Karena itu, kejadian ini harus dilihat sebagai hal yang serius oleh semua pihak. Begitupun para pimpinan jangan memaksakan diri memperlihatkan keharmonisan ditingkat elite saja. Padahal ditingkat prajurit masih ada rasa kekecewaan. Sehingga bisa dianggap apa yang dilakukan pada level pimpinan tidak tersosialisasi dengan benar sampai pada tingkat prajuritnya.
Oleh karena itu mencari solusi secara komprehensif perlu dilakukan. Menurut saya, pimpinan elit baik TNI maupun Polri tidak hanya sekedar membentuk tim investigasi lalu kemudian menghukum prajurit yang terlibat.
Terus terang sanksi berat perlu dilakukan. Namun sanksi itu tidak cukup apalagi ada yang merasa tidak adil. Â Namun harus dicari akar masalah. Kenapa para prajurit begitu mudah tersulut api kemarahan yang sangat berbahaya. Hal yang paling elegan dilakukan adalah instropeksi diri kedua institusi itu. Bila memang ada yang salah tentu tidak perlu malu untuk mengungkapkannya. Bukankah institusi TNI dan Polri milik kita bersama?
Kemudian saya kira, untuk mencari solusi yang komprehensif, pihak institusi TNI dan Polri melakukan peninjauan kembali baik terhadap kurikulumnya, cara rekruitmen, ekonomi para prajurit, keadilan tentu saja mental spiritual mereka.

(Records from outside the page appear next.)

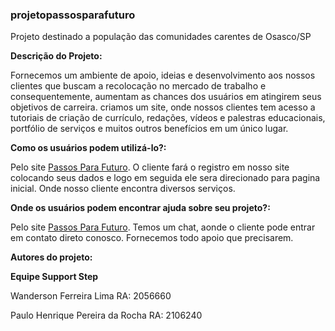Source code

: ### projetopassosparafuturo

Projeto destinado a população das comunidades carentes de Osasco/SP

**Descrição do Projeto:**

Fornecemos um ambiente de apoio, ideias e desenvolvimento aos nossos clientes que buscam a recolocação no mercado de trabalho e consequentemente, aumentam as chances dos usuários em atingirem seus objetivos de carreira. 
criamos um site, onde nossos clientes tem acesso a tutoriais de criação de currículo, redações, vídeos e palestras educacionais, portfólio de serviços e muitos outros benefícios em um único lugar.

**Como os usuários podem utilizá-lo?:**

Pelo site [Passos Para Futuro](https://construirofuturo.wixsite.com/passo-para-o-futuro).
O cliente fará o registro em nosso site colocando seus dados e logo em seguida ele sera direcionado para pagina inicial.
Onde nosso cliente encontra diversos serviços.


**Onde os usuários podem encontrar ajuda sobre seu projeto?:**

Pelo site [Passos Para Futuro](https://construirofuturo.wixsite.com/passo-para-o-futuro).
Temos um chat, aonde o cliente pode entrar em contato direto conosco. 
Fornecemos todo apoio que precisarem.

**Autores do projeto:**

**Equipe Support Step**

Wanderson Ferreira Lima  RA: 2056660

Paulo Henrique Pereira da Rocha RA: 2106240


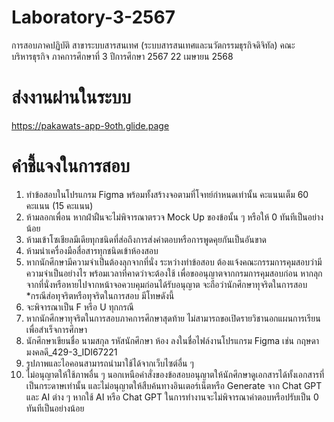 # Laboratory-3-2567
การสอบภาคปฏิบัติ สาขาระบบสารสนเทศ (ระบบสารสนเทศและนวัตกรรมธุรกิจดิจิทัล) คณะบริหารธุรกิจ ภาคการศึกษาที่ 3 ปีการศึกษา 2567 22 เมษายน 2568

# ส่งงานผ่านในระบบ
https://pakawats-app-9oth.glide.page

# คำชี้แจงในการสอบ
1.	ทำข้อสอบในโปรแกรม Figma พร้อมทั้งสร้างจอตามที่โจทย์กำหนดเท่านั้น คะแนนเต็ม 60 คะแนน (15 คะแนน) 
2.	ห้ามลอกเพื่อน หากฝ่าฝืนจะไม่พิจารณาตรวจ Mock Up ของข้อนั้น ๆ หรือให้ 0 ทันทีเป็นอย่างน้อย
3.	ห้ามเข้าโซเชียลมีเดียทุกชนิดที่ส่อถึงการส่งคำตอบหรือการพูดคุยกันเป็นอันขาด
4.	ห้ามนำเครื่องมือสื่อสารทุกชนิดเข้าห้องสอบ
5.	หากนักศึกษามีความจำเป็นต้องลุกจากที่นั่ง ระหว่างทำข้อสอบ ต้องแจ้งคณะกรรมการคุมสอบว่ามีความจำเป็นอย่างไร พร้อมเวลาที่คาดว่าจะต้องใช้ เพื่อขออนุญาตจากกรมการคุมสอบก่อน หากลุกจากที่นั่งหรือหายไปจากหน้าจอควบคุมก่อนได้รับอนุญาต จะถือว่านักศึกษาทุจริตในการสอบ
*กรณีส่อทุจริตหรือทุจริตในการสอบ มีโทษดังนี้
6.	จะพิจารณาเป็น F หรือ U ทุกกรณี 
7.	หากนักศึกษาทุจริตในการสอบภาคการศึกษาสุดท้าย ไม่สามารถขอเปิดรายวิชานอกแผนการเรียนเพื่อสำเร็จการศึกษา
8.	นักศึกษาเขียนชื่อ นามสกุล รหัสนักศึกษา ห้อง ลงในชื่อไฟล์งานโปรแกรม Figma เช่น กฤษดา มงคลดี_429-3_IDI67221
9.	รูปภาพและไอคอนสามารถนำมาใช้ได้จากเว็บไซต์อื่น ๆ
10.	ไม่อนุญาตให้ใช้ภาพอื่น ๆ นอกเหนือคำสั่งของข้อสอบอนุญาตให้นักศึกษาดูเอกสารได้ทั้งเอกสารที่เป็นกระดาษเท่านั้น และไม่อนุญาตให้สืบค้นทางอินเตอร์เน็ตหรือ Generate จาก Chat GPT และ AI ต่าง ๆ หากใช้ AI หรือ Chat GPT ในการทำงานจะไม่พิจารณาคำตอบหรือปรับเป็น 0 ทันทีเป็นอย่างน้อย
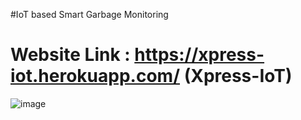 
#IoT based Smart Garbage Monitoring
# Website Link : https://xpress-iot.herokuapp.com/ (Xpress-IoT)

![image](https://user-images.githubusercontent.com/88020536/180460264-27d99eb8-271e-420a-94a1-da563cfed5b4.png)

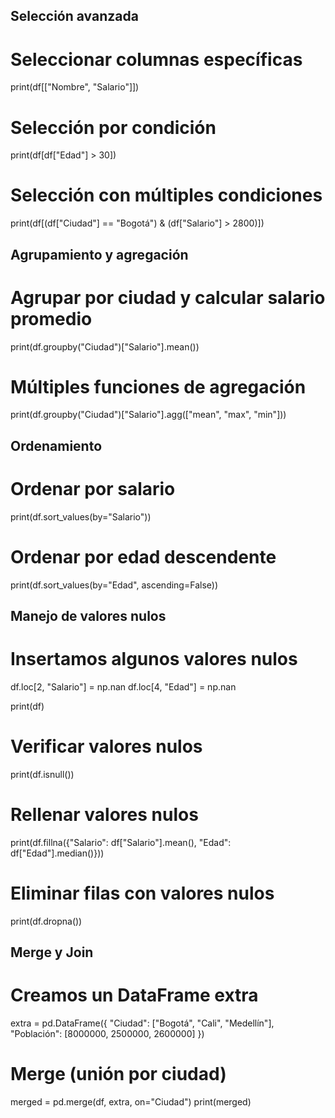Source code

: ## Selección avanzada ##
# Seleccionar columnas específicas
print(df[["Nombre", "Salario"]])

# Selección por condición
print(df[df["Edad"] > 30])

# Selección con múltiples condiciones
print(df[(df["Ciudad"] == "Bogotá") & (df["Salario"] > 2800)])

## Agrupamiento y agregación ##
# Agrupar por ciudad y calcular salario promedio
print(df.groupby("Ciudad")["Salario"].mean())

# Múltiples funciones de agregación
print(df.groupby("Ciudad")["Salario"].agg(["mean", "max", "min"]))

## Ordenamiento ##

# Ordenar por salario
print(df.sort_values(by="Salario"))

# Ordenar por edad descendente
print(df.sort_values(by="Edad", ascending=False))

## Manejo de valores nulos ##
# Insertamos algunos valores nulos
df.loc[2, "Salario"] = np.nan
df.loc[4, "Edad"] = np.nan

print(df)

# Verificar valores nulos
print(df.isnull())

# Rellenar valores nulos
print(df.fillna({"Salario": df["Salario"].mean(), "Edad": df["Edad"].median()}))

# Eliminar filas con valores nulos
print(df.dropna())

## Merge y Join ##

# Creamos un DataFrame extra
extra = pd.DataFrame({
    "Ciudad": ["Bogotá", "Cali", "Medellín"],
    "Población": [8000000, 2500000, 2600000]
})

# Merge (unión por ciudad)
merged = pd.merge(df, extra, on="Ciudad")
print(merged)
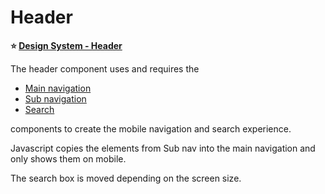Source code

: # Header

**⭐ [Design System - Header](https://gold.designsystemau.org/components/header/)**

The header component uses and requires the
 * [Main navigation](main-nav)
 * [Sub navigation](sub-nav)
 * [Search](search)
 
components to create the mobile navigation and search experience. 

Javascript copies the elements from Sub nav into the main navigation and only shows them on mobile.

The search box is moved depending on the screen size.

Sehingga api dalam sekam yang selama ini terus membara itu akan padam total.
Satu hal yang perlu diingatkan kepada prajurit bahwa TNI dan Polri itu dua-duanya anak bangsa bukan musuh yang harus saling membenci dan membunuh. Bila yang dibenci dan di bunuh itu ternyata  adik, abang, kemenakan, anak satu kakek, anak satu nenek, dan lain sebagainya, maka pada akhirnya yang ada hanya penyesalan.